- Your task -
The answer must be one number: how many lines below contain the word "that".

- Exercise inputs -
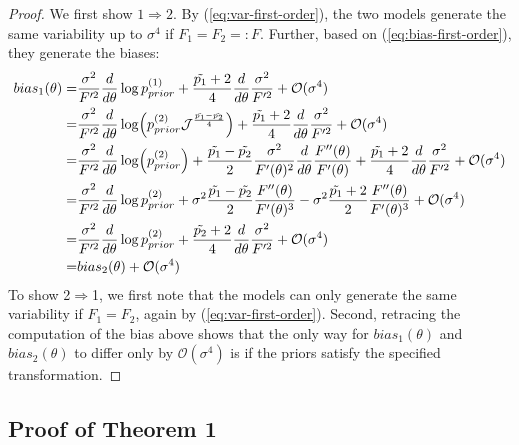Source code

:\begin{proof}
    We first show $1 \Rightarrow 2$.
    By (\ref{eq:var-first-order}), the two models generate the same variability up to $\sigma^4$ if $F_1 = F_2 =: F$.
    Further, based on (\ref{eq:bias-first-order}), they generate the biases:
    \begin{align*}
bias_1(\theta) = & \frac{\sigma^2}{F'^2} \frac{d}{d\theta} \log p_{prior}^{(1)} + \frac{\tilde{p_1}+2}{4} \frac{d}{d\theta} \frac{\sigma^2}{F'^2}  + \mathcal{O}(\sigma^4) \\
= & \frac{\sigma^2}{F'^2} \frac{d}{d\theta} \log (p_{prior}^{(2)}  \mathcal{J}^{\frac{\tilde{p_1}-\tilde{p_2}}{4}}) + \frac{\tilde{p_1}+2}{4} \frac{d}{d\theta} \frac{\sigma^2}{F'^2}  + \mathcal{O}(\sigma^4) \\
= & \frac{\sigma^2}{F'^2} \frac{d}{d\theta} \log (p_{prior}^{(2)}) +   \frac{\tilde{p_1}-\tilde{p_2}}{2} \frac{\sigma^2}{F'(\theta)^2} \frac{d}{d\theta} \frac{F''(\theta)}{F'(\theta)} + \frac{\tilde{p_1}+2}{4} \frac{d}{d\theta} \frac{\sigma^2}{F'^2}  + \mathcal{O}(\sigma^4) \\
= & \frac{\sigma^2}{F'^2} \frac{d}{d\theta} \log p_{prior}^{(2)}  + \sigma^2 {\frac{\tilde{p_1}-\tilde{p_2}}{2}} \frac{F''(\theta)}{F'(\theta)^3} - \sigma^2 \frac{\tilde{p_1}+2}{2} \frac{F''(\theta)}{F'(\theta)^3}  + \mathcal{O}(\sigma^4) \\
= & \frac{\sigma^2}{F'^2} \frac{d}{d\theta} \log p_{prior}^{(2)} + \frac{\tilde{p_2}+2}{4} \frac{d}{d\theta} \frac{\sigma^2}{F'^2}  + \mathcal{O}(\sigma^4) \\
= & bias_2(\theta) + \mathcal{O}(\sigma^4)
\end{align*}
To show 2$\Rightarrow$1, we first note that the models can only generate the same variability if $F_1=F_2$, again by (\ref{eq:var-first-order}).
Second, retracing the computation of the bias above shows that the only way for $bias_1(\theta)$ and $bias_2(\theta)$ to differ only by $\mathcal{O}(\sigma^4)$ is if the priors satisfy the specified transformation.
\end{proof}



\subsection{Proof of Theorem 1}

- Expected answer -
2